Sinon, les auteurs des attentats de Madrid du 11 mars 2004, de Bali (octobre 2002), ou de Karachi (mai 2002) qui s'attaquaient aléatoirement à des civils désarmés se trouvant dans des lieux publics (comme il était prévu de le faire dans un restaurant de Tel-Aviv) étaient aussi des « activistes ».

A moins que ce ne soient des personnes dont « l'attitude morale insiste sur les nécessités de la vie et de l'action plus que sur les principes théoriques ».

Notons qu'à Madrid, la totalité de la définition du mot terrorisme a été appliquée : « créer un climat d'insécurité » et « renverser le gouvernement établi ».

Point important : les « vrais activistes » (qui militent dans les partis politiques, les syndicats ou les associations) pourraient trouver a redire de se trouver associés à des gens qui « projetaient d'actionner une ceinture explosive dans un restaurant de Tel-Aviv ».

Notons enfin que le Monde fait un usage immodéré du terme « activiste » dans de nombreux articles. L'exemple le plus amusant de cette utilisation inadéquate est cet article.

Essayez de remplacer le mot «activiste» par la définition et vous découvrirez l'incongruité de ce terme là où il est employé.

Notons à toutes fins utiles que le Djihad Islamique palestinien est, selon l'ONU et l'Union Européenne, une « organisation terroriste» et non une formation politique qui pratique la « propagande active» ou une «attitude morale qui insiste sur les nécessités de la vie et de l'action».

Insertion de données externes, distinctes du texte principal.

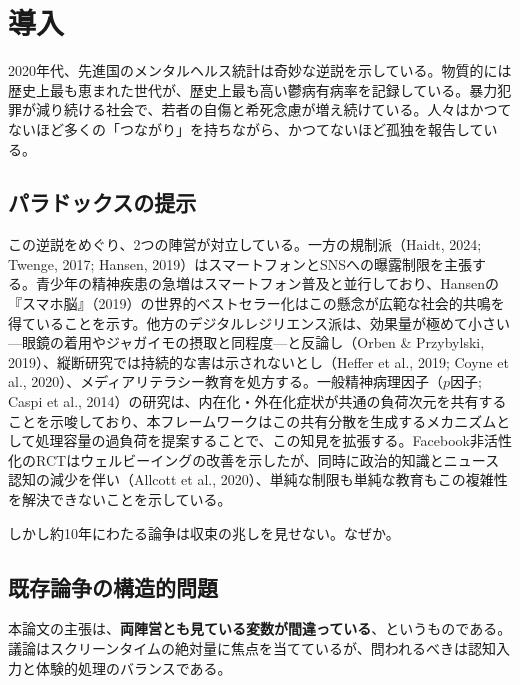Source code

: \documentclass[a4paper,11pt,titlepage]{article}
\begin{document}
\newpage
\tableofcontents
\newpage

\section{導入}\label{sec:introduction}

2020年代、先進国のメンタルヘルス統計は奇妙な逆説を示している。物質的には歴史上最も恵まれた世代が、歴史上最も高い鬱病有病率を記録している。暴力犯罪が減り続ける社会で、若者の自傷と希死念慮が増え続けている。人々はかつてないほど多くの「つながり」を持ちながら、かつてないほど孤独を報告している。

\subsection{パラドックスの提示}

この逆説をめぐり、2つの陣営が対立している。一方の規制派（Haidt, 2024; Twenge, 2017; Hansen, 2019）はスマートフォンとSNSへの曝露制限を主張する。青少年の精神疾患の急増はスマートフォン普及と並行しており、Hansenの『スマホ脳』（2019）の世界的ベストセラー化はこの懸念が広範な社会的共鳴を得ていることを示す。他方のデジタルレジリエンス派は、効果量が極めて小さい---眼鏡の着用やジャガイモの摂取と同程度---と反論し（Orben \& Przybylski, 2019）、縦断研究では持続的な害は示されないとし（Heffer et al., 2019; Coyne et al., 2020）、メディアリテラシー教育を処方する。一般精神病理因子（$p$因子; Caspi et al., 2014）の研究は、内在化・外在化症状が共通の負荷次元を共有することを示唆しており、本フレームワークはこの共有分散を生成するメカニズムとして処理容量の過負荷を提案することで、この知見を拡張する。Facebook非活性化のRCTはウェルビーイングの改善を示したが、同時に政治的知識とニュース認知の減少を伴い（Allcott et al., 2020）、単純な制限も単純な教育もこの複雑性を解決できないことを示している。

しかし約10年にわたる論争は収束の兆しを見せない。なぜか。

\subsection{既存論争の構造的問題}

本論文の主張は、\textbf{両陣営とも見ている変数が間違っている}、というものである。議論はスクリーンタイムの絶対量に焦点を当てているが、問われるべきは認知入力と体験的処理のバランスである。
\end{document}
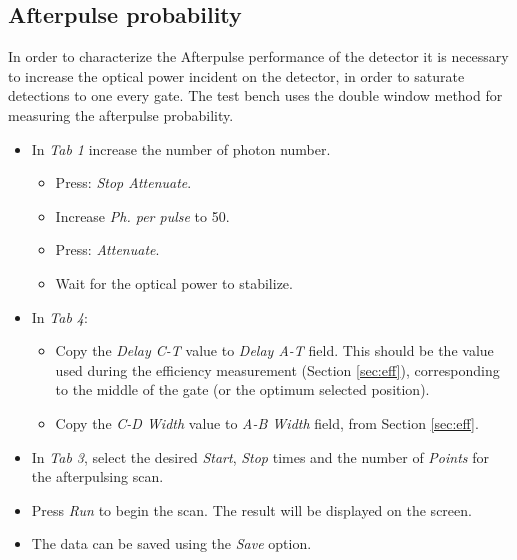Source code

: \documentclass{article}
\begin{document}

\subsection{Afterpulse probability}

In order to characterize the Afterpulse performance of the detector it is necessary to increase the optical power incident on the detector, in order to saturate detections to one every gate. The test bench uses the double window method for measuring the afterpulse probability.

\begin{itemize}
\item
In \emph{Tab 1} increase the number of photon number.
\begin{itemize}
\item
Press: \emph{Stop Attenuate}.
\item
Increase \emph{Ph. per pulse} to 50.
\item
Press: \emph{Attenuate}.
\item
Wait for the optical power to stabilize.
\end{itemize}

\item
In \emph{Tab 4}:
\begin{itemize}
\item
Copy the \emph{Delay C-T} value to \emph{Delay A-T} field. This should be the value used during the efficiency measurement (Section \ref{sec:eff}), corresponding to the middle of the gate (or the optimum selected position).
\item
Copy the \emph{C-D Width} value to \emph{A-B Width} field, from Section \ref{sec:eff}. 
\end{itemize}

\item
In \emph{Tab 3}, select the desired \emph{Start}, \emph{Stop} times and the number of \emph{Points} for the afterpulsing scan.
\item
Press \emph{Run} to begin the scan. The result will be displayed on the screen. 
\item
The data can be saved using the \emph{Save} option.

\end{itemize}
\end{document}
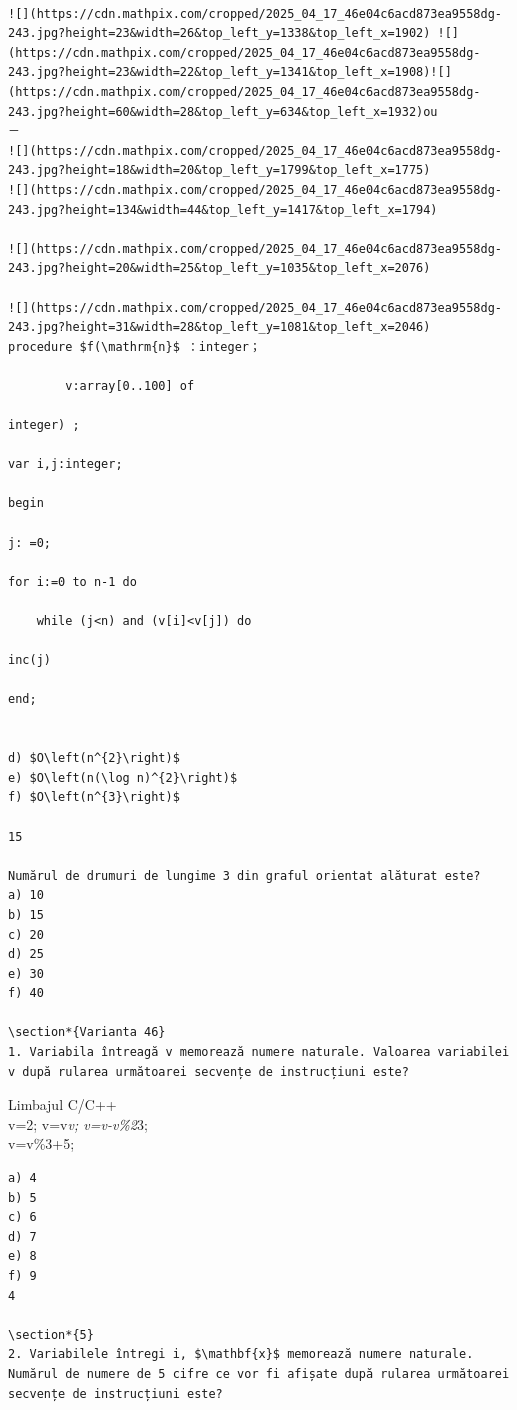 \documentclass[10pt]{article}
\begin{document}
\begin{verbatim}
    
![](https://cdn.mathpix.com/cropped/2025_04_17_46e04c6acd873ea9558dg-243.jpg?height=23&width=26&top_left_y=1338&top_left_x=1902) ![](https://cdn.mathpix.com/cropped/2025_04_17_46e04c6acd873ea9558dg-243.jpg?height=23&width=22&top_left_y=1341&top_left_x=1908)![](https://cdn.mathpix.com/cropped/2025_04_17_46e04c6acd873ea9558dg-243.jpg?height=60&width=28&top_left_y=634&top_left_x=1932)ou
－
![](https://cdn.mathpix.com/cropped/2025_04_17_46e04c6acd873ea9558dg-243.jpg?height=18&width=20&top_left_y=1799&top_left_x=1775)
![](https://cdn.mathpix.com/cropped/2025_04_17_46e04c6acd873ea9558dg-243.jpg?height=134&width=44&top_left_y=1417&top_left_x=1794)

![](https://cdn.mathpix.com/cropped/2025_04_17_46e04c6acd873ea9558dg-243.jpg?height=20&width=25&top_left_y=1035&top_left_x=2076)

![](https://cdn.mathpix.com/cropped/2025_04_17_46e04c6acd873ea9558dg-243.jpg?height=31&width=28&top_left_y=1081&top_left_x=2046)
procedure $f(\mathrm{n}$ ：integer；

        v:array[0..100] of

integer) ;

var i,j:integer;

begin

j: =0;

for i:=0 to n-1 do

    while (j<n) and (v[i]<v[j]) do

inc(j)

end;


d) $O\left(n^{2}\right)$
e) $O\left(n(\log n)^{2}\right)$
f) $O\left(n^{3}\right)$

15

Numărul de drumuri de lungime 3 din graful orientat alăturat este?
a) 10
b) 15
c) 20
d) 25
e) 30
f) 40

\section*{Varianta 46}
1. Variabila întreagă v memorează numere naturale. Valoarea variabilei v după rularea următoarei secvențe de instrucțiuni este?
\end{verbatim}

Limbajul C/C++\\
v=2; v=v\textit{v; v=v-v\%2}3;\\
v=v\%3+5;

\begin{verbatim}
a) 4
b) 5
c) 6
d) 7
e) 8
f) 9
4

\section*{5}
2. Variabilele întregi i, $\mathbf{x}$ memorează numere naturale. Numărul de numere de 5 cifre ce vor fi afișate după rularea următoarei secvențe de instrucțiuni este?
\end{verbatim}
\end{document}
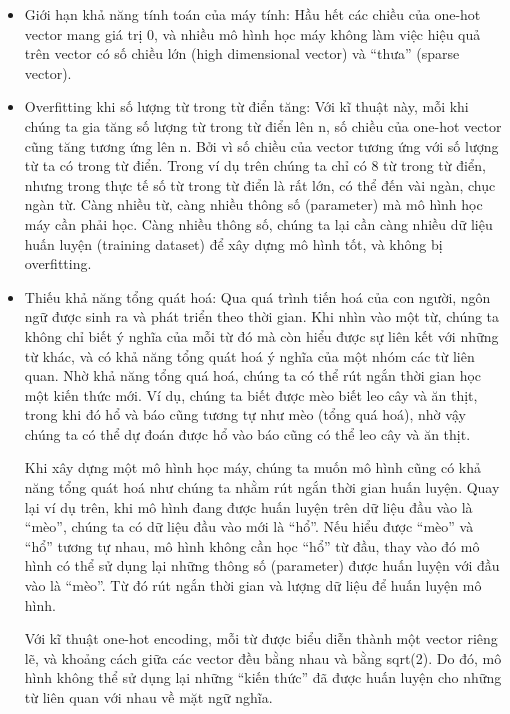 \begin{itemize}
    \item Giới hạn khả năng tính toán của máy tính: Hầu hết các chiều của one-hot vector mang giá trị 0, và nhiều mô hình học máy không làm việc hiệu quả trên vector có số chiều lớn (high dimensional vector) và “thưa” (sparse vector).
    
    \item Overfitting khi số lượng từ trong từ điển tăng: Với kĩ thuật này, mỗi khi chúng ta gia tăng số lượng từ trong từ điển lên n, số chiều của one-hot vector cũng tăng tương ứng lên n. Bởi vì số chiều của vector tương ứng với số lượng từ ta có trong từ điển. Trong ví dụ trên chúng ta chỉ có 8 từ trong từ điển, nhưng trong thực tế số từ trong từ điển là rất lớn, có thể đến vài ngàn, chục ngàn từ. Càng nhiều từ, càng nhiều thông số (parameter) mà mô hình học máy cần phải học. Càng nhiều thông số, chúng ta lại cần càng nhiều dữ liệu huấn luyện (training dataset) để xây dựng mô hình tốt, và không bị overfitting.
    
    \item Thiếu khả năng tổng quát hoá: Qua quá trình tiến hoá của con người, ngôn ngữ được sinh ra và phát triển theo thời gian. Khi nhìn vào một từ, chúng ta không chỉ biết ý nghĩa của mỗi từ đó mà còn hiểu được sự liên kết với những từ khác, và có khả năng tổng quát hoá ý nghĩa của một nhóm các từ liên quan. Nhờ khả năng tổng quá hoá, chúng ta có thể rút ngắn thời gian học một kiến thức mới. Ví dụ, chúng ta biết được mèo biết leo cây và ăn thịt, trong khi đó hổ và báo cũng tương tự như mèo (tổng quá hoá), nhờ vậy chúng ta có thể dự đoán được hổ vào báo cũng có thể leo cây và ăn thịt.
    
    Khi xây dựng một mô hình học máy, chúng ta muốn mô hình cũng có khả năng tổng quát hoá như chúng ta nhằm rút ngắn thời gian huấn luyện. Quay lại ví dụ trên, khi mô hình đang được huấn luyện trên dữ liệu đầu vào là “mèo”, chúng ta có dữ liệu đầu vào mới là “hổ”. Nếu hiểu được “mèo” và “hổ” tương tự nhau, mô hình không cần học “hổ” từ đầu, thay vào đó mô hình có thể sử dụng lại những thông số (parameter) được huấn luyện với đầu vào là “mèo”. Từ đó rút ngắn thời gian và lượng dữ liệu để huấn luyện mô hình. 
    
    Với kĩ thuật one-hot encoding, mỗi từ được biểu diễn thành một vector riêng lẽ, và khoảng cách giữa các vector đều bằng nhau và bằng sqrt(2). Do đó, mô hình không thể sử dụng lại những “kiến thức” đã được huấn luyện cho những từ liên quan với nhau về mặt ngữ nghĩa.

\end{itemize}

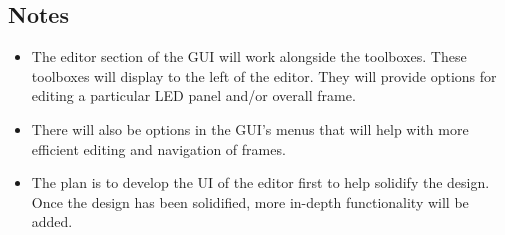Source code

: 	\subsection{Notes}
	\begin{itemize}
		\item The editor section of the GUI will work alongside the toolboxes. These toolboxes will display to the left of the editor. They will provide options for editing a particular LED panel and/or overall frame. %
		\item There will also be options in the GUI's menus that will help with more efficient editing and navigation of frames.
		\item The plan is to develop the UI of the editor first to help solidify the design. Once the design has been solidified, more in-depth functionality will be added.
	\end{itemize}
	
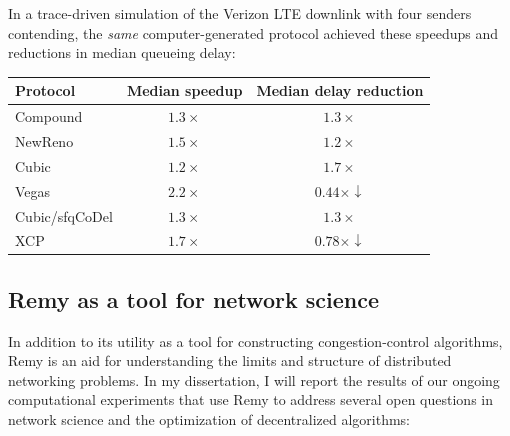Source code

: \documentclass{article}
\begin{document}
\vspace{\baselineskip}

In a trace-driven simulation of the Verizon LTE downlink with four
senders contending, the \emph{same} computer-generated protocol achieved these
speedups and reductions in median queueing delay:

\vspace{\baselineskip}

\begin{centering}
{\footnotesize
\begin{tabular}{|l|c|c|}
\hline
Protocol & Median speedup & Median delay reduction \\
\hline
\hline
Compound & $1.3\times$ & $1.3\times$ \\
NewReno & $1.5\times$ & $1.2\times$ \\
Cubic & $1.2\times$ & $1.7\times$ \\
Vegas & $2.2\times$ & $0.44\times \downarrow$ \\
\hline
Cubic/sfqCoDel & $1.3\times$ & $1.3\times$ \\
XCP & $1.7\times$ & $0.78\times \downarrow$ \\
\hline
\end{tabular}
}

\end{centering}

\subsection*{Remy as a tool for network science}

In addition to its utility as a tool for constructing
congestion-control algorithms, Remy is an aid for understanding
the limits and structure of distributed networking problems. In my
dissertation, I will report the results of our ongoing computational
experiments that use Remy to address several open questions in network
science and the optimization of decentralized algorithms:
\end{document}
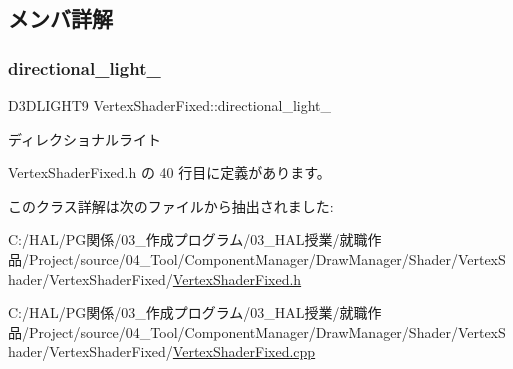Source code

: \subsection{メンバ詳解}
\mbox{\label{class_vertex_shader_fixed_ae2409965de90816f89ba8797880b3cd2}} 
\subsubsection{\texorpdfstring{directional\+\_\+light\+\_\+}{directional\_light\_}}
{\footnotesize\ttfamily D3\+D\+L\+I\+G\+H\+T9 Vertex\+Shader\+Fixed\+::directional\+\_\+light\+\_\+\hspace{0.3cm}{\ttfamily [private]}}



ディレクショナルライト 



 Vertex\+Shader\+Fixed.\+h の 40 行目に定義があります。



このクラス詳解は次のファイルから抽出されました\+:\begin{DoxyCompactItemize}
\item 
C\+:/\+H\+A\+L/\+P\+G関係/03\+\_\+作成プログラム/03\+\_\+\+H\+A\+L授業/就職作品/\+Project/source/04\+\_\+\+Tool/\+Component\+Manager/\+Draw\+Manager/\+Shader/\+Vertex\+Shader/\+Vertex\+Shader\+Fixed/\mbox{\hyperlink{_vertex_shader_fixed_8h}{Vertex\+Shader\+Fixed.\+h}}\item 
C\+:/\+H\+A\+L/\+P\+G関係/03\+\_\+作成プログラム/03\+\_\+\+H\+A\+L授業/就職作品/\+Project/source/04\+\_\+\+Tool/\+Component\+Manager/\+Draw\+Manager/\+Shader/\+Vertex\+Shader/\+Vertex\+Shader\+Fixed/\mbox{\hyperlink{_vertex_shader_fixed_8cpp}{Vertex\+Shader\+Fixed.\+cpp}}\end{DoxyCompactItemize}
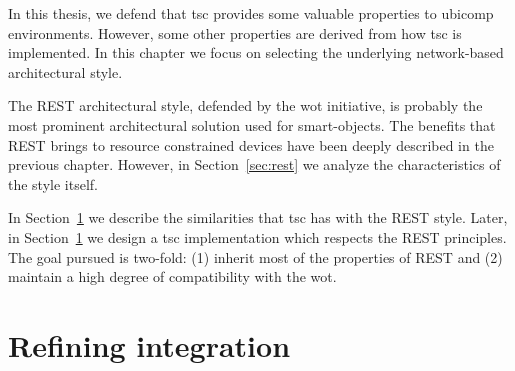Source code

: In this thesis, we defend that \acf{tsc} provides some valuable properties to \ac{ubicomp} environments. %
However, some other properties are derived from how \ac{tsc} is implemented.
In this chapter we focus on selecting the underlying network-based architectural style.


The REST architectural style, defended by the \acf{wot} initiative, is probably the most prominent architectural solution used for smart-objects. %
The benefits that REST brings to resource constrained devices have been deeply described in the previous chapter.
However, in Section~\ref{sec:rest} we analyze the characteristics of the style itself.

In Section~\ref{} we describe the similarities that \ac{tsc} has with the REST style.
Later, in Section~\ref{} we design a \ac{tsc} implementation which respects the REST principles.
The goal pursued is two-fold: (1) inherit most of the properties of REST and (2) maintain a high degree of compatibility with the \ac{wot}.










\section{Refining integration} %


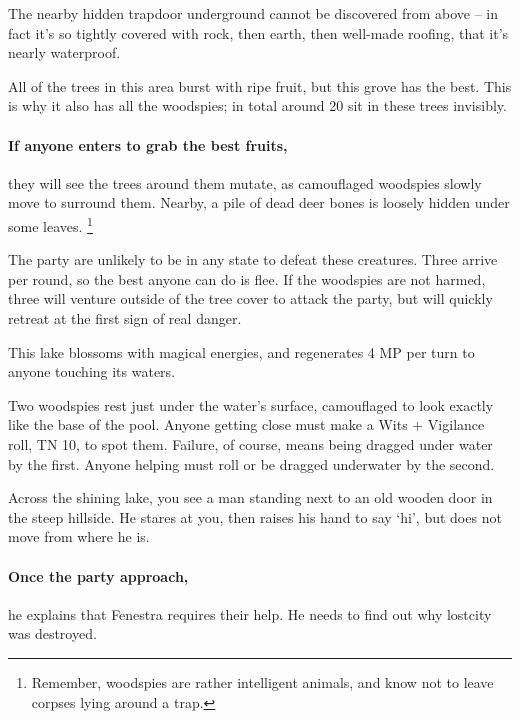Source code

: \begin{multicols}{2}
The nearby hidden trapdoor underground cannot be discovered from above -- in fact it's so tightly covered with rock, then earth, then well-made roofing, that it's nearly waterproof.


All of the trees in this area burst with ripe fruit, but this grove has the best.
This is why it also has all the woodspies; in total around 20 sit in these trees invisibly.
\paragraph{If anyone enters to grab the best fruits,}
they will see the trees around them mutate, as camouflaged woodspies slowly move to surround them.
Nearby, a pile of dead deer bones is loosely hidden under some leaves.%
\footnote{Remember, woodspies are rather intelligent animals, and know not to leave corpses lying around a trap.}

The party are unlikely to be in any state to defeat these creatures.  Three arrive per round, so the best anyone can do is flee.  If the woodspies are not harmed, three will venture outside of the tree cover to attack the party, but will quickly retreat at the first sign of real danger.



This lake blossoms with magical energies, and regenerates 4 MP per turn to anyone touching its waters.

Two woodspies rest just under the water's surface, camouflaged to look exactly like the base of the pool.
Anyone getting close must make a Wits + Vigilance roll, TN 10, to spot them.
Failure, of course, means being dragged under water by the first.
Anyone helping must roll or be dragged underwater by the second.


\begin{boxtext}

	Across the shining lake, you see a man standing next to an old wooden door in the steep hillside.
	He stares at you, then raises his hand to say `hi', but does not move from where he is.

\end{boxtext}

\paragraph{Once the party approach,}
he explains that Fenestra requires their help.
He needs to find out why \gls{lostcity} was destroyed.


\end{multicols}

Les erreurs de terminologie sont très fréquentes lorsque l’on observe le traitement médiatique du conflit israélo-arabe.

Nous consacrerons prochainement un dossier complet à ces problèmes de terminologie.

Nous saluons le fair-play de RCJ qui nous a reçu le lundi 14 juin 2004 suite à cet article lors d'une intervention qui a duré une dizaine de minutes.

Le Figaro n'a pas réagi à notre article.